Timing, or the decision of when to act, is essential to mammalian behaviors from escaping predators to driving a car. It requires cognitive functions such as working memory for time-based rules and attention to the passing of time. Thus, it can be used as a proxy for higher order executive functions that are difficult to measure but are impaired in many neurological disorders. Therefore, insights from studies of interval timing, tasks which require estimating time intervals of several seconds, have great value for our understanding of human disease. Crucial to timing is the basal ganglia, which integrates cortical activity with midbrain dopamine signals and sends out signals to the spinal cord that regulate movement, motivation, and other behaviors. We have previously found that within the basal ganglia, medium spiny neurons of the striatum exhibit ramping activity in time-related tasks. In other words, they gradually increase or decrease firing frequency across a timed interval, and this is thought to encode time. Yet it is still unknown how the encoding of time is translated into time-based motor responses. To answer this question, we turned to the external globus pallidus (GPe) because it is a regulatory hub within the basal ganglia and is thus well positioned to regulate timing behavior. We sought to examine how the GPe functions in response to time-based demands.

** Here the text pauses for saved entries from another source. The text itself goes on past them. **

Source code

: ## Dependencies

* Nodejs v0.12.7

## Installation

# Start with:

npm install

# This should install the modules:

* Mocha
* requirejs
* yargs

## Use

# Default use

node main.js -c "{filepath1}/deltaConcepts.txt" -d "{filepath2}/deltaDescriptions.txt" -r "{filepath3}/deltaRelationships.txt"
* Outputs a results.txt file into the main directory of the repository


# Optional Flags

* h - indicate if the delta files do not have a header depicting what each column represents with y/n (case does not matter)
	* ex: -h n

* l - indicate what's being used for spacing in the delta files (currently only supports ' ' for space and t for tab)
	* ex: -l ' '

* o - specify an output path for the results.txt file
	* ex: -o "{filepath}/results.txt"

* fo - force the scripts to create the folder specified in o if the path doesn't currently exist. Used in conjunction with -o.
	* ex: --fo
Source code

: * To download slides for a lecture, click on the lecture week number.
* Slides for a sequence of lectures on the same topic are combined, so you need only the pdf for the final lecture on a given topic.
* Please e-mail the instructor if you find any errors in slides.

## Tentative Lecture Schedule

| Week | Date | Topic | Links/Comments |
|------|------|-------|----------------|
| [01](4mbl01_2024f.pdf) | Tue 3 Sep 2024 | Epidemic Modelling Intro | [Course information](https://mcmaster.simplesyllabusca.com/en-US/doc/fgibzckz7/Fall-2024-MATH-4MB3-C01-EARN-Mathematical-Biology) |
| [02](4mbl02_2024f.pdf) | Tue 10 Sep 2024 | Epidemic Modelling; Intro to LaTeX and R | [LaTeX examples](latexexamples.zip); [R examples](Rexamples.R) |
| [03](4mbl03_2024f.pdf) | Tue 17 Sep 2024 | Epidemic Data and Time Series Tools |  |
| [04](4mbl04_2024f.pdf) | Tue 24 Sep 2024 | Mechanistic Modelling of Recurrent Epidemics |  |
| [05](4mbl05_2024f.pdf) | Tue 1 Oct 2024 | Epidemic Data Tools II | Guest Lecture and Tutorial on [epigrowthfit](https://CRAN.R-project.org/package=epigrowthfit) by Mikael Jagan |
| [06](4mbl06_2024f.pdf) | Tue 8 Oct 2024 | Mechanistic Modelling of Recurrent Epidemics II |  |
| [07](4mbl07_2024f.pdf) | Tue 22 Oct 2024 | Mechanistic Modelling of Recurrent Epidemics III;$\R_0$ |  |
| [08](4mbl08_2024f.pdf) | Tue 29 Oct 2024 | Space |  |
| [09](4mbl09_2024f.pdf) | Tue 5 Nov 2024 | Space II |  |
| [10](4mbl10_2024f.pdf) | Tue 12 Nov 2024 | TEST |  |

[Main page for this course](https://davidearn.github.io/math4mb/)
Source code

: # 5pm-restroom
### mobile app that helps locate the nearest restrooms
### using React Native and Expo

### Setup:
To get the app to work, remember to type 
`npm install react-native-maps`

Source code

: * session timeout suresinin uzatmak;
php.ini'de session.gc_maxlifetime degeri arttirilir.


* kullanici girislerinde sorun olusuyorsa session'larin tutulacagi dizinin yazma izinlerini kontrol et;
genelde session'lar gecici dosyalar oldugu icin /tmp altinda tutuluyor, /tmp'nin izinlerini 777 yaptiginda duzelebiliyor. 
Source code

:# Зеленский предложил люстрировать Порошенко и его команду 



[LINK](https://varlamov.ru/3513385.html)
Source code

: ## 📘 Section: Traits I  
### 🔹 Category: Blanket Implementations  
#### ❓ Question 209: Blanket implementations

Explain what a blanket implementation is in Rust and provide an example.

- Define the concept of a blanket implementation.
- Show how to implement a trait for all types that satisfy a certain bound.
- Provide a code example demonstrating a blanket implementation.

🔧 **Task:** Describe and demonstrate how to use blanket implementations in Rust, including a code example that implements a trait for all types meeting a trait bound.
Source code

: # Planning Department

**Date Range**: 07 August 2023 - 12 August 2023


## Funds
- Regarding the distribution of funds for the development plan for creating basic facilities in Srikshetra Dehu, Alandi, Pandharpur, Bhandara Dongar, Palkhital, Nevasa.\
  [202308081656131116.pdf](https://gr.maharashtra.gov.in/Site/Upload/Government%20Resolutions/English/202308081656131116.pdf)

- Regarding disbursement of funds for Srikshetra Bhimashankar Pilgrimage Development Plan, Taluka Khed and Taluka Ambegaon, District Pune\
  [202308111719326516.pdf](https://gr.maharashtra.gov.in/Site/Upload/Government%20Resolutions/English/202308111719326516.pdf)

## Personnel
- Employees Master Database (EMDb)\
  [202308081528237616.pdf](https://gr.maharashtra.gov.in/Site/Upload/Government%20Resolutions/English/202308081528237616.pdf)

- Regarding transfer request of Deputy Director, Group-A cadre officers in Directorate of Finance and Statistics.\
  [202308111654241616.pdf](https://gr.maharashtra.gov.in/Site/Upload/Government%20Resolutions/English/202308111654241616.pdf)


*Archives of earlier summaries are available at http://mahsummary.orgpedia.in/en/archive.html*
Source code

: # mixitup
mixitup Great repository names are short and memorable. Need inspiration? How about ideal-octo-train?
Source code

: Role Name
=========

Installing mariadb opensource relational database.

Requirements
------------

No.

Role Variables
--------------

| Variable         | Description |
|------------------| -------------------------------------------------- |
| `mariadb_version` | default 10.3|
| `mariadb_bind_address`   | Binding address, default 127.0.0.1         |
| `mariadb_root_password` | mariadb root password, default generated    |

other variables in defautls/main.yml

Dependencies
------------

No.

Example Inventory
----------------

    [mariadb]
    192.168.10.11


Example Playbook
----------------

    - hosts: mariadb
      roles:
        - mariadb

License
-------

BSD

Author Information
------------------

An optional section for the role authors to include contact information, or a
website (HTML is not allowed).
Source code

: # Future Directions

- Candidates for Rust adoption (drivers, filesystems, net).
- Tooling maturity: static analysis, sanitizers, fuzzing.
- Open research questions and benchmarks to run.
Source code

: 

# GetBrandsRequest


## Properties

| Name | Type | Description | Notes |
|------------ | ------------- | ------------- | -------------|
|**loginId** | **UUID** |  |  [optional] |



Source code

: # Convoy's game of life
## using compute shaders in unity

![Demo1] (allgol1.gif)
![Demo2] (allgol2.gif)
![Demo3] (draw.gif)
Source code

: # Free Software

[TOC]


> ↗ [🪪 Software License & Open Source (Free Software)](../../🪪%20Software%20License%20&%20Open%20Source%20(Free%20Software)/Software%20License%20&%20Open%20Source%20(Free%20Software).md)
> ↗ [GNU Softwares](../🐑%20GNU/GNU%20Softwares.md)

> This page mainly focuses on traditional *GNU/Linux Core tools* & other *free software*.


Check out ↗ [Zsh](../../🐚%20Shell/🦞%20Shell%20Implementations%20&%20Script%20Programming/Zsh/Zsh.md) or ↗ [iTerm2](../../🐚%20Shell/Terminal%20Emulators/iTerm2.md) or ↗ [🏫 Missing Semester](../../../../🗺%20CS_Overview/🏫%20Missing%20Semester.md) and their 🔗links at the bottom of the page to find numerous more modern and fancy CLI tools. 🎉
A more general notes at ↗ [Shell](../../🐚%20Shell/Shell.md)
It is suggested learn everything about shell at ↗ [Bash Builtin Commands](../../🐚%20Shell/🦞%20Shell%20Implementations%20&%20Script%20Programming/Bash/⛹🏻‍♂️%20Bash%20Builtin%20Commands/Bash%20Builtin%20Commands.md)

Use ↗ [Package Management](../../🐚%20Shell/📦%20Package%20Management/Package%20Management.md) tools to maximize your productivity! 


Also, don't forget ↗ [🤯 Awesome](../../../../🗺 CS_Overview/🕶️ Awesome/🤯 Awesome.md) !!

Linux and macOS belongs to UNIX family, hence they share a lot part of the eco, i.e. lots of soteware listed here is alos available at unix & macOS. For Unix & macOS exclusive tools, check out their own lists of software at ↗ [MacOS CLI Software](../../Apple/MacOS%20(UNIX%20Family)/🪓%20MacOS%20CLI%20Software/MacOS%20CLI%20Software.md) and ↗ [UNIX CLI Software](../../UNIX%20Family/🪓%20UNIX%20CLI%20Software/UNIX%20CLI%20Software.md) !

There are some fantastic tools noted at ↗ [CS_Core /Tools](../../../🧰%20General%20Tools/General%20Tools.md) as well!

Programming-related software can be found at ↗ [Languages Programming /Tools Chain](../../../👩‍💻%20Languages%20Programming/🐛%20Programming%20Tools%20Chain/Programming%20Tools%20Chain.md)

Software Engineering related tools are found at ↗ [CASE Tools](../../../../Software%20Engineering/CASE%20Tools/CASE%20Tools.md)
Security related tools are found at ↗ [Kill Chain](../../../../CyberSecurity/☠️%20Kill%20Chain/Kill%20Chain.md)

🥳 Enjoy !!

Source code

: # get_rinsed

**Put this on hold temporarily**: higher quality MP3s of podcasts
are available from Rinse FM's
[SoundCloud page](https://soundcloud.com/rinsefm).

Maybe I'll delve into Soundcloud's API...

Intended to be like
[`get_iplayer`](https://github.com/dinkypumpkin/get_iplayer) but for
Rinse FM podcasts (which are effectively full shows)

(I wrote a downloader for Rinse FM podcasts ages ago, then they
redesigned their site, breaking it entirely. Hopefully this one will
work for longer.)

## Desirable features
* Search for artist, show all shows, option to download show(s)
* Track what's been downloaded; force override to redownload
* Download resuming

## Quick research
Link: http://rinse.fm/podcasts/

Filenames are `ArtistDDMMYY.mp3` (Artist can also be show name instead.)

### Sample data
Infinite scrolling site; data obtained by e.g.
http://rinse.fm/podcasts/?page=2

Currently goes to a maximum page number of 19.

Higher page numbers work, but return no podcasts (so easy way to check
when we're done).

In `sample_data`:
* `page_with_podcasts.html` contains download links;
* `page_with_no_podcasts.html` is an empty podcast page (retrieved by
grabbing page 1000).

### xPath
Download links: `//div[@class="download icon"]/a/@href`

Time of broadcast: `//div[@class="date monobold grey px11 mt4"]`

We recorded from neuronal ensembles using 16 channel electrode arrays implanted in the GPe of five mice while they performed an interval timing task called the switch interval timing task. Spike sorting was then used to identify signal from individual neurons.

Data were compiled from 43 neurons over several trials. Principal component analysis of neural firing activity was then conducted and revealed a downward ramping pattern in GPe neurons during interval timing trials. Data were then separated based on trials in which mice made correct decisions and those in which mice made a mistake. We found that when mice make correct timing decisions, there is downward ramping activity in the GPe, yet when mice make timing mistakes, this ramping pattern is lost.

Our findings suggest that the GPe processes timing signals through ramping activity, before projecting to the output nuclei of the basal ganglia. This is a novel finding and contributes to a growing understanding of the temporal code of the basal ganglia. The full extent of this code is still unknown, but this insight contributes to a better understanding of how the globus pallidus represents cognition. If we can better explain the neural correlates of timing, we can use this knowledge to inform therapeutic interventions for basal ganglia dysfunction, which could have profound implications for diseases like Parkinson’s disease, which affects millions around the world.